[[ MATERIAL PROVIDED open ]]
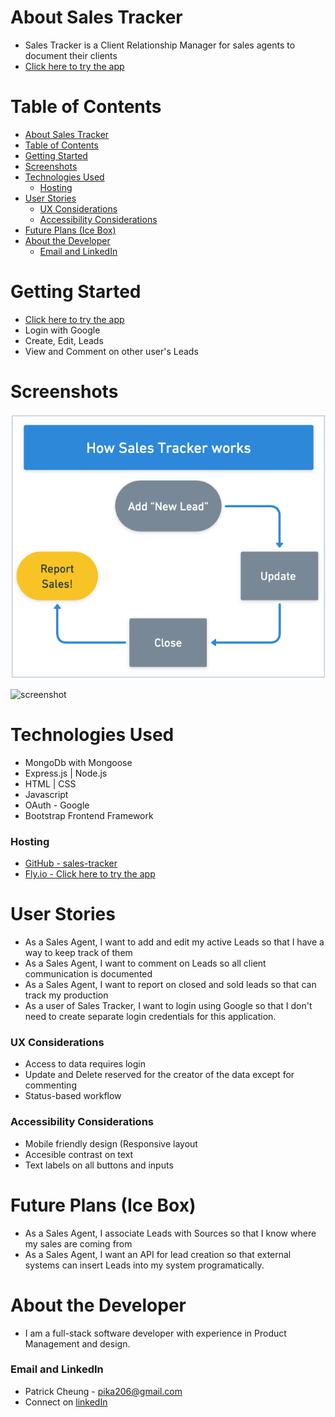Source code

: <a id='top'></a> 
# About Sales Tracker
- Sales Tracker is a Client Relationship Manager for sales agents to document their clients
- [Click here to try the app](https://sales-tracker-pcheung.fly.dev/)

# Table of Contents
- [About Sales Tracker](#about-sales-tracker)
- [Table of Contents](#table-of-contents)
- [Getting Started](#getting-started)
- [Screenshots](#screenshots)
- [Technologies Used](#technologies-used)
    - [Hosting](#hosting)
- [User Stories](#user-stories)
    - [UX Considerations](#ux-considerations)
    - [Accessibility Considerations](#accessibility-considerations)
- [Future Plans (Ice Box)](#future-plans-ice-box)
- [About the Developer](#about-the-developer)
    - [Email and LinkedIn](#email-and-linkedin)


# Getting Started
- [Click here to try the app](https://sales-tracker-pcheung.fly.dev/)
- Login with Google
- Create, Edit, Leads 
- View and Comment on other user's Leads

# Screenshots
![screenshot](/public/images/st-intro-flow.png "screenshot")

![screenshot](https://i.imgur.com/6hC4m8T.png "screenshot")

# Technologies Used
- MongoDb with Mongoose 
- Express.js | Node.js
- HTML | CSS 
- Javascript
- OAuth - Google
- Bootstrap Frontend Framework

### Hosting
- [GitHub - sales-tracker](https://github.com/thepika206/sales-tracker)
- [Fly.io - Click here to try the app](https://sales-tracker-pcheung.fly.dev/)

# User Stories
- As a Sales Agent, I want to add and edit my active Leads so that I have a way to keep track of them
- As a Sales Agent, I want to comment on Leads so all client communication is documented
- As a Sales Agent, I want to report on closed and sold leads so that can track my production
- As a user of Sales Tracker, I want to login using Google so that I don't need to create separate login credentials for this application.

### UX Considerations
- Access to data requires login
- Update and Delete reserved for the creator of the data except for commenting
- Status-based workflow

### Accessibility Considerations
- Mobile friendly design (Responsive layout
- Accesible contrast on text
- Text labels on all buttons and inputs 
  

# Future Plans (Ice Box)
- As a Sales Agent, I associate Leads with Sources so that I know where my sales are coming from 
- As a Sales Agent, I want an API for lead creation so that external systems can insert Leads into my system programatically.

# About the Developer
- I am a full-stack software developer with experience in Product Management and design.
### Email and LinkedIn
- Patrick Cheung - pika206@gmail.com
- Connect on [linkedIn](https://www.linkedin.com/in/patrick-cheung206/)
[[ MATERIAL PROVIDED closed ]]
* [TASK ITEM]: Work through the records above. Copy every line with the string "Used".

* [EXERCISE RESPONSE]:
- [Technologies Used](#technologies-used)
# Technologies Used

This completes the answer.